Perhaps the reason for this is simple: There’s no secret that loneliness is an epidemic in America. Around 2017 or 2018, when FBI agent memes were first originating, some studies began proposing that “loneliness in America is at an all-time high,” arguing that “long working hours and sad desk lunches may be to blame.” Capitalism is at the root of America’s “loneliness epidemic.”

In 2018, a UCLA survey found that “More than half of survey respondents — 54 percent — said they always or sometimes feel that no one knows them well. Fifty-six percent reported they sometimes or always felt like the people around them ‘are not necessarily with them.’ And 2 in 5 felt like “they lack companionship,” that their “relationships aren’t meaningful” and that they “are isolated from others.”

“Loneliness emanates from the mind’s intrinsic default tendency toward irreparable splitting into twos,” writes Frank J. Ninvaggi for Psychology Today. “Deep-rooted feelings, including envy, greed, and jealousy, may underlie loneliness. The lonely feelings of incompleteness can make one feel consciously inferior.”

Of course, COVID-19 made things worse in its own way, forcing many to confront the state of their own lives and the world.

The Internet has been called a cure and a cause of loneliness many times, and there’s no clear consensus on what spending all day and night online as opposed to with others might do to the psyche.

Enter the FBI agent. In a world where many of us have no long-term relationships, no job security, and no clear-cut community, our assigned FBI agent is always there, watching, providing feedback, and working as a real human vessel that has to stay with us no matter what.

FBI Agent as God in a Godless World

Another explanation for the FBI agent meme could be the fact that Americans, especially the youth among us, are now largely godless. Disillusionment with mainstream religion has pervaded America, and whether we are really at the “end of religion” or just seeing a low period before a new version of extremism overtakes us, certainly many of us don’t have a clear-cut image of God to pray to even if we’d like to.

Without gods or places of worship, many of us are turning to social media for our sermons, attending to our favorite websites and podcasts the way our forebears attended church. Perhaps the FBI agent is our new god, filling the spiritual void that we’re all vaguely aware of.

It’s easy to view the parallels between the traditional monotheistic God and an FBI agent like Hotch from Criminal Minds, after all.

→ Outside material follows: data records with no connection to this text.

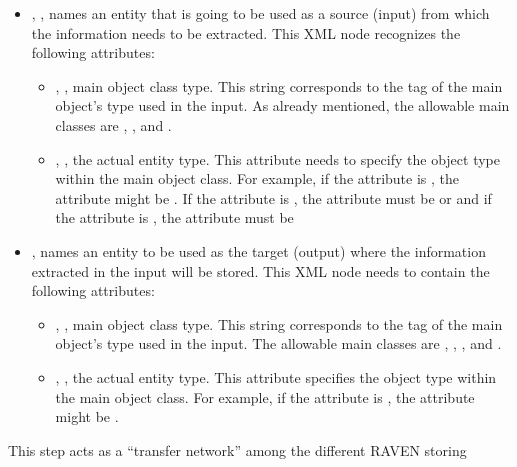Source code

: \begin{itemize}
\item {}, , names an entity
  that is going to be used as a source (input) from which the information needs
  to be extracted.
  This XML node recognizes the following attributes:
\begin{itemize}
  \item {}, , main object class
    type.
    This string corresponds to the tag of the main object's type used in the
    input.
    As already mentioned, the allowable main classes are ,
    ,  and .
  \item {}, , the actual entity
    type.
    This attribute needs to specify the object type within the main object
    class.
    For example, if the   attribute is , the
     attribute might be . If the   attribute is , the
     attribute must be  or  and if the   attribute is , the
     attribute must be \xmlString{ }
\end{itemize}
\item {},  names an entity to
  be used as the target (output) where the information extracted in the input
  will be stored.
  This XML node needs to contain the following attributes:
\begin{itemize}
  \item {}, , main object class
    type.
    This string corresponds to the tag of the main object's type used in the
    input.
    The allowable main classes are , , ,  and .
  \item {}, , the actual entity
    type.
    This attribute specifies the object type within the main object class.
    For example, if the  attribute is
    , the  attribute might be
    .
\end{itemize}
\end{itemize}
This step acts as a ``transfer network'' among the different RAVEN storing
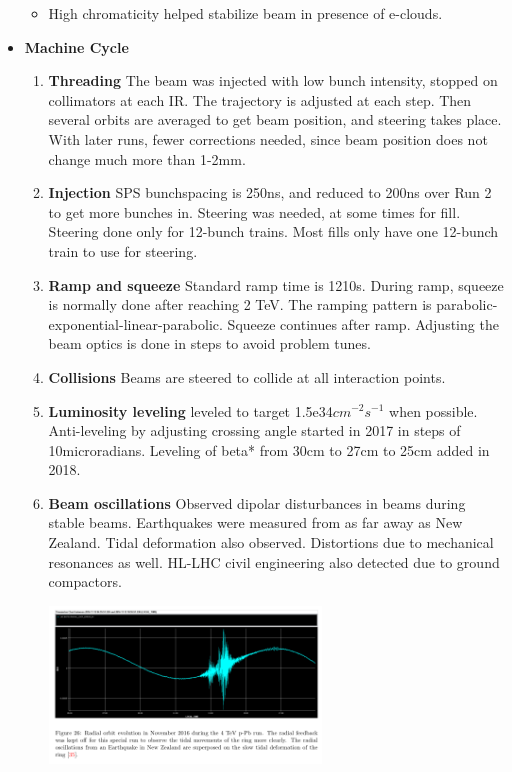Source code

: \begin{itemize}
\begin{itemize}
        \item High chromaticity helped stabilize beam in presence of e-clouds. \cite{lhcRun2}
    \end{itemize}
    \item \textbf{Machine Cycle} \cite{lhcRun2}
    \begin{enumerate}
        \item \textbf{Threading} The beam was injected with low bunch intensity, stopped on collimators at each IR. The trajectory is adjusted at each step. Then several orbits are averaged to get beam position, and steering takes place. With later runs, fewer corrections needed, since beam position does not change much more than 1-2mm. \cite{lhcRun2}
        \item \textbf{Injection} SPS bunchspacing is 250ns, and reduced to 200ns over Run 2 to get more bunches in. Steering was needed, at some times for fill. Steering done only for 12-bunch trains. Most fills only have one 12-bunch train to use for steering. \cite{lhcRun2}
        \item \textbf{Ramp and squeeze} Standard ramp time is 1210s. During ramp, squeeze is normally done after reaching 2 TeV. The ramping pattern is parabolic-exponential-linear-parabolic. Squeeze continues after ramp. Adjusting the beam optics is done in steps to avoid problem tunes. \cite{lhcRun2}
        \item \textbf{Collisions} Beams are steered to collide at all interaction points. \cite{lhcRun2}
        \item \textbf{Luminosity leveling} leveled to target 1.5e34$cm^{-2}s^{-1}$ when possible. Anti-leveling by adjusting crossing angle started in 2017 in steps of 10microradians. Leveling of beta* from 30cm to 27cm to 25cm added in 2018. \cite{lhcRun2}
        \item \textbf{Beam oscillations} Observed dipolar disturbances in beams during stable beams. Earthquakes were measured from as far away as New Zealand. Tidal deformation also observed. Distortions due to mechanical resonances as well. HL-LHC civil engineering also detected due to ground compactors. \\ \cite{lhcRun2}
        \begin{center}
        \includegraphics[width=0.6\textwidth]{figures/notes-experiment/orbit.png}

\end{center}
\end{enumerate}
\end{itemize}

Stern, paternal, all-knowing, and prepared to combat forces of evil, prone to fits of measured rage, and dedicated to a set of somewhat arbitrary morals and codes, our God/FBI agent is watching over us and judging us whether we like it or not.

He knows everything we do, this God/FBI agent—where and when we sleep, what websites we visit, what bizarre search queries we enter, who we truly are.

Maybe we all know there’s really something else out there, or maybe we just love projecting human faces onto infinite endlessness, but if there is any form of consciousness on the other side of the Internet, our FBI agent—omnipotent, disconcerting cop-adjacent, full of wrath and judgment and forced to listen to us—might just be the closest thing any of us children of the digital age will find to God. (Perhaps that’s a blessing in itself; God, the government, and the police have been used to maintain oppressive structures for far too long, and it’s about time we break free).

And for any God or government-employed surveillance agent that’s been forced to watch us dancing along during Zoom workouts this quarantine: Forgive us, FBI agent, for we have truly, truly sinned.